Do you want to be everywhere, or where it matters?

    That was a simple move by the NYT, and I can see there are 65-68 people online looking at the doc at any one time. It signals definite interest, otherwise why bother. Our job in any business is to understand our clients better so we can continue to deliver value.

    It's word of the obvious, but being where the people you want to serve are, even if it's just listening and not marketing there (in favor of higher value channels), can help you serve existing clients better. If they're still buying from you, they're likely happy or content in some ways. They might not tell you which ones.

    Listening helps you identify things you had not thought about and could add value. You can learn a lot that you might not be able to use right away. However, it can help you see patterns or holes in current services.

    Sometimes, we put so much focus on what we say — or in digital terms what we produce and share — and not enough into what's happening with prospects and clients. What they say and do, especially when not on our web site.

Not enough hours in the day

    I get it. Some of these things are simple to do. If only our plate was less full, or we had a budget to undertake a — you name it, new segmentation study, customer survey, rebrand. Those are all great initiatives that will give you a leg up longer term as appropriate to your situation.

    Short term, you can do more than you suspect. Have you put in place a process to gather feedback continuously? To test and improve your communications as you go? To provide more useful tools to clients regularly?

    Do you have someone who gets your business model and brand voice quickly and can pitch in — do the work, some qualitative research, writing, help sharpen your point of view, coach your team?

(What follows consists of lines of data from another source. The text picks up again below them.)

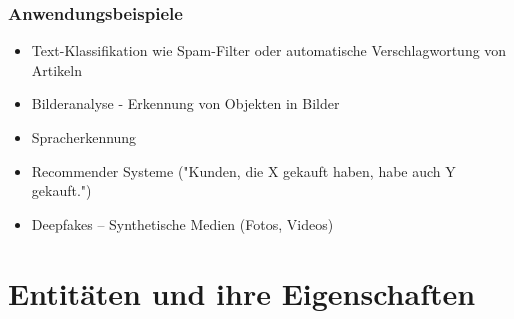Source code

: \documentclass[aspectratio=169]{beamer}
\begin{document}
\begin{frame}

  \begin{center}
    \begin{adjustbox}{max totalsize={.9\textwidth}{.7\textheight},center}
    \end{adjustbox}
  \end{center}
\end{frame}



\begin{frame}
  \frametitle{Anwendungsbeispiele}
  \begin{block}{}
    \begin{center}
      \begin{itemize}
      \item Text-Klassifikation wie Spam-Filter oder automatische
        Verschlagwortung von Artikeln
      \item Bilderanalyse - Erkennung von Objekten in Bilder
      \item Spracherkennung
      \item Recommender Systeme ("Kunden, die X gekauft haben, habe
        auch Y gekauft.")
      \item Deepfakes -- Synthetische Medien (Fotos, Videos)
      \end{itemize}
    \end{center}
  \end{block}
\end{frame}

\section{Entitäten und ihre Eigenschaften}

\begin{frame}{}
   \tableofcontents[currentsection]
\end{frame}
\end{document}
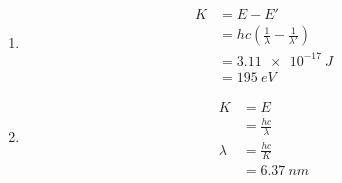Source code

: \documentclass{article}
\begin{document}
\begin{enumerate}
  \item

        \begin{align*}
          K & = E - E'                                                    \\
            & = h c \left( \frac{1}{\lambda} - \frac{1}{\lambda'} \right) \\
            & = \qty{3.11e-17}{J}                                         \\
            & = \qty{195}{eV}
        \end{align*}

  \item

        \begin{align*}
          K       & = E                   \\
                  & = \frac{h c}{\lambda} \\
          \lambda & = \frac{h c}{K}       \\
                  & = \qty{6.37}{nm}
        \end{align*}
\end{enumerate}

\setcounter{subsubsection}{36}
\subsubsection{}
\end{document}
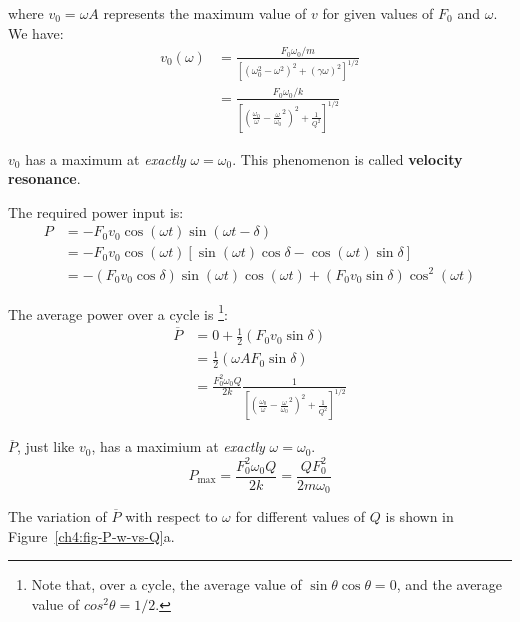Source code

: where $v_0 = \omega A$ represents the maximum value of $v$ for given values of $F_0$ and $\omega$. We have:
\begin{align*}
v_0(\omega) 
&= \frac{F_0\omega_0/m}{[(\omega_0^2 - \omega^2)^2 + (\gamma\omega)^2]^{1/2}} \\
&= \frac{F_0\omega_0/k}{\left[(\frac{\omega_0}{\omega} - \frac{\omega}{\omega_0}^2)^2 + \frac{1}{Q^2} \right]^{1/2}}
\end{align*}

$v_0$ has a maximum at \emph{exactly} $\omega = \omega_0$. This phenomenon is called \textbf{velocity resonance}. 

The required power input is:
\begin{align*}
	P &= -F_0 v_0 \cos(\omega t) \sin(\omega t-\delta) \\
	&= -F_0 v_0 \cos(\omega t) [\sin(\omega t)\cos\delta - \cos(\omega t)\sin\delta] \\
	&= -(F_0 v_0 \cos\delta) \sin(\omega t) \cos(\omega t) + (F_0 v_0 \sin\delta) \cos^2(\omega t)
\end{align*}

The average power over a cycle is%
\footnote{Note that, over a cycle, the average value of $\sin\theta\cos\theta = 0$, and the average value of $cos^2\theta = 1/2.$}:
\begin{align*}
	\overline{P}
	&= 0 + \frac{1}{2} (F_0 v_0 \sin\delta)  \\
	&= \frac{1}{2} (\omega A F_0 \sin\delta)  \\
	&= \frac{F_0^2 \omega_0 Q}{2k}
	\frac{1}{\left[(\frac{\omega_0}{\omega} - \frac{\omega}{\omega_0}^2)^2 + \frac{1}{Q^2} \right]^{1/2}}
\end{align*}

$\overline{P}$, just like $v_0$, has a maximium at \emph{exactly} $\omega = \omega_0$. 
\[ P_\text{max} = \frac{F_0^2\omega_0 Q}{2k} = \frac{QF_0^2}{2m\omega_0}\]

The variation of $\overline{P}$ with respect to $\omega$ for different values of $Q$ is shown in Figure~\ref{ch4:fig-P-w-vs-Q}a.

    Noticing where the market falls short is super useful. But not being able to fill that void with value on a timely basis means saying goodbye to opportunity. Digital and technology have not changed the rules on business plans and marketing — you still need to make a profit.

    It has created more opportunity to solve problems than you have time for — some of those problems are worth understanding and solving. You could be validating ideas, researching questions, finding creative solutions to help you tell a better story. You can do that by getting to what I call, “five start thinking.”